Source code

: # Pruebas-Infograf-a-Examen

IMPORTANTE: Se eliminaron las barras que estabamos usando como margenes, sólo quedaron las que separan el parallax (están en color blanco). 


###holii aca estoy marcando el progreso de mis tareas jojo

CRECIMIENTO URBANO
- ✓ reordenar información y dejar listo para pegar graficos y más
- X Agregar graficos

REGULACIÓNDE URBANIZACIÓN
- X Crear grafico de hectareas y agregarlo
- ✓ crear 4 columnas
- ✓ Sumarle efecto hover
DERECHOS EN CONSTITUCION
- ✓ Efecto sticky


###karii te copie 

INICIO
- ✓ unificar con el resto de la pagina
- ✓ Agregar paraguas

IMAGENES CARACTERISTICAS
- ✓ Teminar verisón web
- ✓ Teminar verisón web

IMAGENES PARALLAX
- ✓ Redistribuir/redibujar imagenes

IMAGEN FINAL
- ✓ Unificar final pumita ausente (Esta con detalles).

==

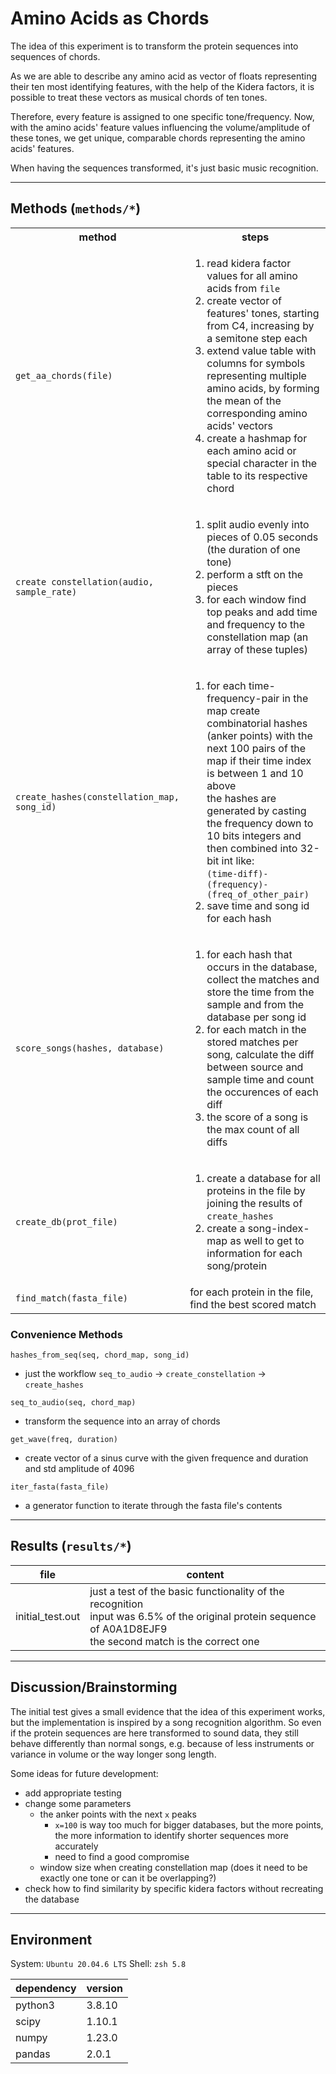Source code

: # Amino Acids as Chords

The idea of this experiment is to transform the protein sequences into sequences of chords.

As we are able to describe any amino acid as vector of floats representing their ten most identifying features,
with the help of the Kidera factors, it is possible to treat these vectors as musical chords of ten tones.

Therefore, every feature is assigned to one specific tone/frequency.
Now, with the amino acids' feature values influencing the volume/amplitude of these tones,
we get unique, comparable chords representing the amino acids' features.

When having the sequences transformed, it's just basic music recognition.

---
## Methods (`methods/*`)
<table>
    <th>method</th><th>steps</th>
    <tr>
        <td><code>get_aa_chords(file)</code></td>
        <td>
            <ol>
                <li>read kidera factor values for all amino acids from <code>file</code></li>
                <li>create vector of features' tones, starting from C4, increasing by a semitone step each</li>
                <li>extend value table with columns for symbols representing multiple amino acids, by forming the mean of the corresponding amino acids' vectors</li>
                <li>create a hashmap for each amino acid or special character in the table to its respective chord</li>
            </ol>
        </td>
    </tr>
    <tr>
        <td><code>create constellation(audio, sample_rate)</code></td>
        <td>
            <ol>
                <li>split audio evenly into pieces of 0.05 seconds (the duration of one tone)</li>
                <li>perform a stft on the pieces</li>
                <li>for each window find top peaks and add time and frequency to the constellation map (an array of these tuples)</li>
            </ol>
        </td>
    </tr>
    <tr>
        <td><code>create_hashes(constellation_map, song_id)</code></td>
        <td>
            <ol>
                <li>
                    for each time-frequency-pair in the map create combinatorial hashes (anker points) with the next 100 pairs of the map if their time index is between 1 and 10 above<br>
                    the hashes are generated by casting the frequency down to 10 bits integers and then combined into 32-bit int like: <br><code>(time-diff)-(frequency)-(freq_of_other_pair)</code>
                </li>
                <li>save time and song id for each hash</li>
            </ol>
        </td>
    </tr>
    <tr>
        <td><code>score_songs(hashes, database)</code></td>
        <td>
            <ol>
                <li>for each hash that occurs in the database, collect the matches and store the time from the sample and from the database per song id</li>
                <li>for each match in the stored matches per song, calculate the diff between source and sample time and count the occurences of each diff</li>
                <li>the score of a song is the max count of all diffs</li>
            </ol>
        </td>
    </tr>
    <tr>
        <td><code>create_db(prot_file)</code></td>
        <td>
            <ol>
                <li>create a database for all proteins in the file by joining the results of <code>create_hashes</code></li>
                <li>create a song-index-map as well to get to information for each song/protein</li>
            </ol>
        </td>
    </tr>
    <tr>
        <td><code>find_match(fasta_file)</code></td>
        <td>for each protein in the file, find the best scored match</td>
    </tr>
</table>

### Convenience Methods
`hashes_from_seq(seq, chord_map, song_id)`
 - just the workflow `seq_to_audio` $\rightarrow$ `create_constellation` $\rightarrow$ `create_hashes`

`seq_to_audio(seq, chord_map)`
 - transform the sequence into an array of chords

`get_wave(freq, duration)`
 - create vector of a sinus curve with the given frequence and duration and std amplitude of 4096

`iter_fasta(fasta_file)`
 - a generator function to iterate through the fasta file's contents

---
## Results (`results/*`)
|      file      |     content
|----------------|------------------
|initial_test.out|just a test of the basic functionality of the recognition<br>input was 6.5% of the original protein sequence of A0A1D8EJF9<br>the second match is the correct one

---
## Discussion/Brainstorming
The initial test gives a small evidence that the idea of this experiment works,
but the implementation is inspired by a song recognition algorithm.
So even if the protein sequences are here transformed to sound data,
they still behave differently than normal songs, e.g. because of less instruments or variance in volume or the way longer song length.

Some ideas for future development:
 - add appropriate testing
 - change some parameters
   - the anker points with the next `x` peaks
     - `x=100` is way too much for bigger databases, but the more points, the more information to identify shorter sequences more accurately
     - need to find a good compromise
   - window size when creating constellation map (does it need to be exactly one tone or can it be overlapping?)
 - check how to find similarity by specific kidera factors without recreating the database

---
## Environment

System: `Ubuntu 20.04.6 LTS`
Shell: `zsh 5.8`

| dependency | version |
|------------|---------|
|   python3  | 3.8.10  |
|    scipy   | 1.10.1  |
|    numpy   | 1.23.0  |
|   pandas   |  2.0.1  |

...

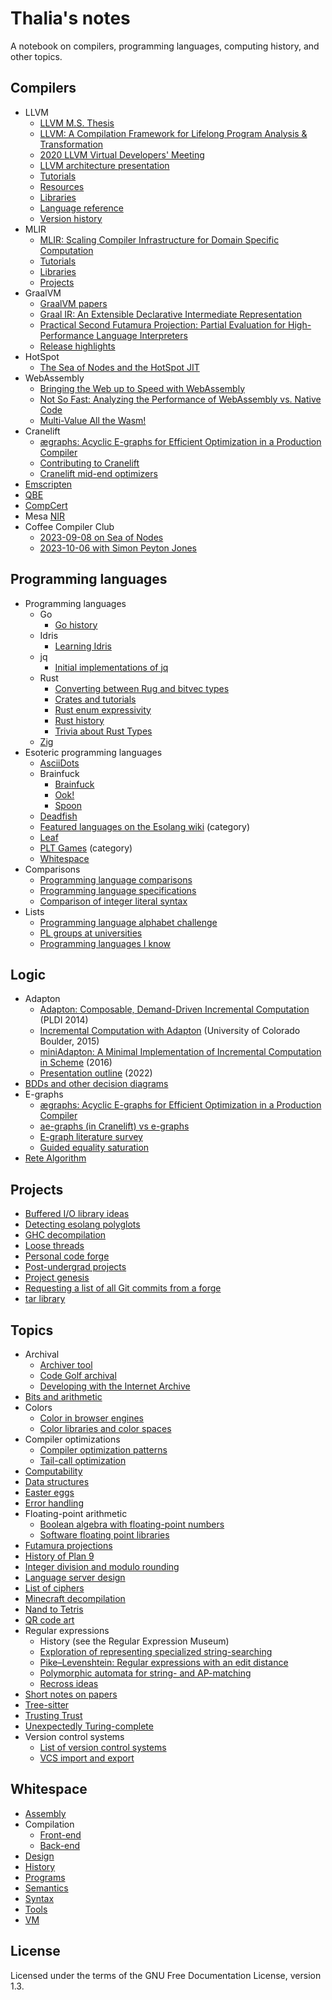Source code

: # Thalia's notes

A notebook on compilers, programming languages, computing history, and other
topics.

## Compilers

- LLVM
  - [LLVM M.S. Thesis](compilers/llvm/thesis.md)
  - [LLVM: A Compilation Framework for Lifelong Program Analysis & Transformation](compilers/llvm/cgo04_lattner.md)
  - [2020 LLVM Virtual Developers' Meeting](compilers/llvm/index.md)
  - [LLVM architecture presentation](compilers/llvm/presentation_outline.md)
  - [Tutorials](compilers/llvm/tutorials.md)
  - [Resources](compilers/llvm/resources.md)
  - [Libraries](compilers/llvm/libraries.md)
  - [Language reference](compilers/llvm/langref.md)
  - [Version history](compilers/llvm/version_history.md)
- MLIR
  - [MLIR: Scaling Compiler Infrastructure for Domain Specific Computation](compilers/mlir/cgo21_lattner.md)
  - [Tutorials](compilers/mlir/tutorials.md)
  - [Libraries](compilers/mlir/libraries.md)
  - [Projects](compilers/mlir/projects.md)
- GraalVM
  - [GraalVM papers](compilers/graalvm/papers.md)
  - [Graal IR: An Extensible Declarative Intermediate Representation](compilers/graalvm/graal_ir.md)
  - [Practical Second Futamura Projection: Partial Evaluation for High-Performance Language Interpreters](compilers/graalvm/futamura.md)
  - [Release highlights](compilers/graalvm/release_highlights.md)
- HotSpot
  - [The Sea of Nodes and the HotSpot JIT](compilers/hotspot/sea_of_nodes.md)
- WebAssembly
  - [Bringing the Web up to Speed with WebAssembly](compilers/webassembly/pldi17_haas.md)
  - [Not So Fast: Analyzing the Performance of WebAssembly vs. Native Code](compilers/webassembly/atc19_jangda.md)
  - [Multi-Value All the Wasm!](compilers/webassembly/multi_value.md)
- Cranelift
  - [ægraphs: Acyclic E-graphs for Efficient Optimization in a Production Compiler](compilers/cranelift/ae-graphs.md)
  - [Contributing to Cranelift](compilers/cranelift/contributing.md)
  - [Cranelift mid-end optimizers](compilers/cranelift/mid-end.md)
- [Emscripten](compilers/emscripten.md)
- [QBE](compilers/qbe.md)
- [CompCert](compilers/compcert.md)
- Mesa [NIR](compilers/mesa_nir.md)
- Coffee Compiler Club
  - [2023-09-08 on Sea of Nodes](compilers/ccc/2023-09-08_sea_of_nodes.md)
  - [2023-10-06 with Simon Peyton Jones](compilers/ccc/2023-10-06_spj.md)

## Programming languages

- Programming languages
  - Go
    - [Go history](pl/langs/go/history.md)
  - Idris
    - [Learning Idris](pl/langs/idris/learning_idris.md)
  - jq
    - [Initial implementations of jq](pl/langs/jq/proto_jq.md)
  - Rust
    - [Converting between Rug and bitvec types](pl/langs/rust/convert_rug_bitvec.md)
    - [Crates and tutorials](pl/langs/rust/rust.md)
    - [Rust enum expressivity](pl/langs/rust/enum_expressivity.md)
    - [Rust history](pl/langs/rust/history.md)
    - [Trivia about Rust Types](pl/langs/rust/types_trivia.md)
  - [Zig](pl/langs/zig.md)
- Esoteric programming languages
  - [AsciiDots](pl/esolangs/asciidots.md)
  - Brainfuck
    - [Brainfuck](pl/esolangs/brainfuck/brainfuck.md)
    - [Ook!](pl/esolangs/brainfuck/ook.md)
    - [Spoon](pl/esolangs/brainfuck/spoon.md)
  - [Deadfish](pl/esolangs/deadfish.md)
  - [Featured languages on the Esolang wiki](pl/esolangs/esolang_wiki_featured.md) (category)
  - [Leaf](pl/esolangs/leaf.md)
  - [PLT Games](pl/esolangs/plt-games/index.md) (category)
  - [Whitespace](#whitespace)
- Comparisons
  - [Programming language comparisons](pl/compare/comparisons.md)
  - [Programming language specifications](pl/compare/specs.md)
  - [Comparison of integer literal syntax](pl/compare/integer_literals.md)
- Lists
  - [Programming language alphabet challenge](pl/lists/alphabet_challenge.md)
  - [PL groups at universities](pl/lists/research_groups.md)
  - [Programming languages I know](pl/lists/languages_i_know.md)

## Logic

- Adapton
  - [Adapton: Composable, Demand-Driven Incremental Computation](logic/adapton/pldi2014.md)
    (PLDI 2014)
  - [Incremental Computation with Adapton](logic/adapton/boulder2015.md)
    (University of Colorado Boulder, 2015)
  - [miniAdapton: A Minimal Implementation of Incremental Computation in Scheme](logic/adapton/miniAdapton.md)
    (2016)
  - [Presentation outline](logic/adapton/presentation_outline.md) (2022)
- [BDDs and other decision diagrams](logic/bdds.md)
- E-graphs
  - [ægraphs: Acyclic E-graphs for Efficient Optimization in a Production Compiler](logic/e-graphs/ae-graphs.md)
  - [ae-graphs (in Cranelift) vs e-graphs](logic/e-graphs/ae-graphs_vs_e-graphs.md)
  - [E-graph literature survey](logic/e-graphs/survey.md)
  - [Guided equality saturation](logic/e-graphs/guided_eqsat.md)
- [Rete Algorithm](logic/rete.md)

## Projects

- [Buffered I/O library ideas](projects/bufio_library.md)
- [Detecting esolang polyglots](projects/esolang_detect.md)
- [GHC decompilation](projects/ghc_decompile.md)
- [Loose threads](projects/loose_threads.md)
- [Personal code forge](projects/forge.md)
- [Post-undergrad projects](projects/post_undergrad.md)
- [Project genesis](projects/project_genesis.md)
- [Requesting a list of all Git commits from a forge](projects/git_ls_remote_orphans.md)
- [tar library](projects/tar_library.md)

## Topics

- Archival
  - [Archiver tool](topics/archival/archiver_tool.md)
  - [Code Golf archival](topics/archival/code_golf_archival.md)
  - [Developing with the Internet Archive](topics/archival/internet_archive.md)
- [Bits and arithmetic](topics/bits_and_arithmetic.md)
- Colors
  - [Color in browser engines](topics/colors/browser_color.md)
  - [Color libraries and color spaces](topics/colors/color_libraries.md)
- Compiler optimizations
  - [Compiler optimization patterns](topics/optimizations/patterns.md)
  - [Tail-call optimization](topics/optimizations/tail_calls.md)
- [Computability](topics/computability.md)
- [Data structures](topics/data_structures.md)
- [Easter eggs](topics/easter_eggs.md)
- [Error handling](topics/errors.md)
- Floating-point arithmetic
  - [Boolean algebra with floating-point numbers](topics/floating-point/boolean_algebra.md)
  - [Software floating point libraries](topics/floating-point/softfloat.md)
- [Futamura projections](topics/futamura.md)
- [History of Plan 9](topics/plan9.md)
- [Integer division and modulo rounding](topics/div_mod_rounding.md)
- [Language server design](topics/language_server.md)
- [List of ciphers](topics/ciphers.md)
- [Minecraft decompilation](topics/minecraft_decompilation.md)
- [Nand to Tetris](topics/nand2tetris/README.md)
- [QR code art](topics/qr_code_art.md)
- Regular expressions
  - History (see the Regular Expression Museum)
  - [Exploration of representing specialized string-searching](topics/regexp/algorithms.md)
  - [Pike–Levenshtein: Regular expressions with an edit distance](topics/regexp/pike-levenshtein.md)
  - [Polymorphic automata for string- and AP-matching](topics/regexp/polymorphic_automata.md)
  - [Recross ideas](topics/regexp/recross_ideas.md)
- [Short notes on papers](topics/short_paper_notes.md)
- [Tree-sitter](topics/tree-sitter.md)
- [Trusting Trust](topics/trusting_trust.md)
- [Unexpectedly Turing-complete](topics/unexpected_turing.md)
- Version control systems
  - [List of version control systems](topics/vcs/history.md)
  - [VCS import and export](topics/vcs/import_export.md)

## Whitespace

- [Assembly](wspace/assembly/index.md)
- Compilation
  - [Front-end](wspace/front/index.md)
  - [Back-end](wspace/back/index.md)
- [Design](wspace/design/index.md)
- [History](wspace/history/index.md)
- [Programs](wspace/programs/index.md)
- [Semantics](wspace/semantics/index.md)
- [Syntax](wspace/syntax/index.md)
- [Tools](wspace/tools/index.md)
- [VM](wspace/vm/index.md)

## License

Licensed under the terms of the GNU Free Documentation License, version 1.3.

**WHAT NEEDS TO BE DONE**
Could you write out, exactly as they stand, only the lines above that begin at the line with "- [Language reference](compilers/llvm/langref.md)" and stop after the line with "- [GraalVM papers](compilers/graalvm/papers.md)"?

**SOLUTION FOR THIS PROBLEM**
  - [Language reference](compilers/llvm/langref.md)
  - [Version history](compilers/llvm/version_history.md)
- MLIR
  - [MLIR: Scaling Compiler Infrastructure for Domain Specific Computation](compilers/mlir/cgo21_lattner.md)
  - [Tutorials](compilers/mlir/tutorials.md)
  - [Libraries](compilers/mlir/libraries.md)
  - [Projects](compilers/mlir/projects.md)
- GraalVM
  - [GraalVM papers](compilers/graalvm/papers.md)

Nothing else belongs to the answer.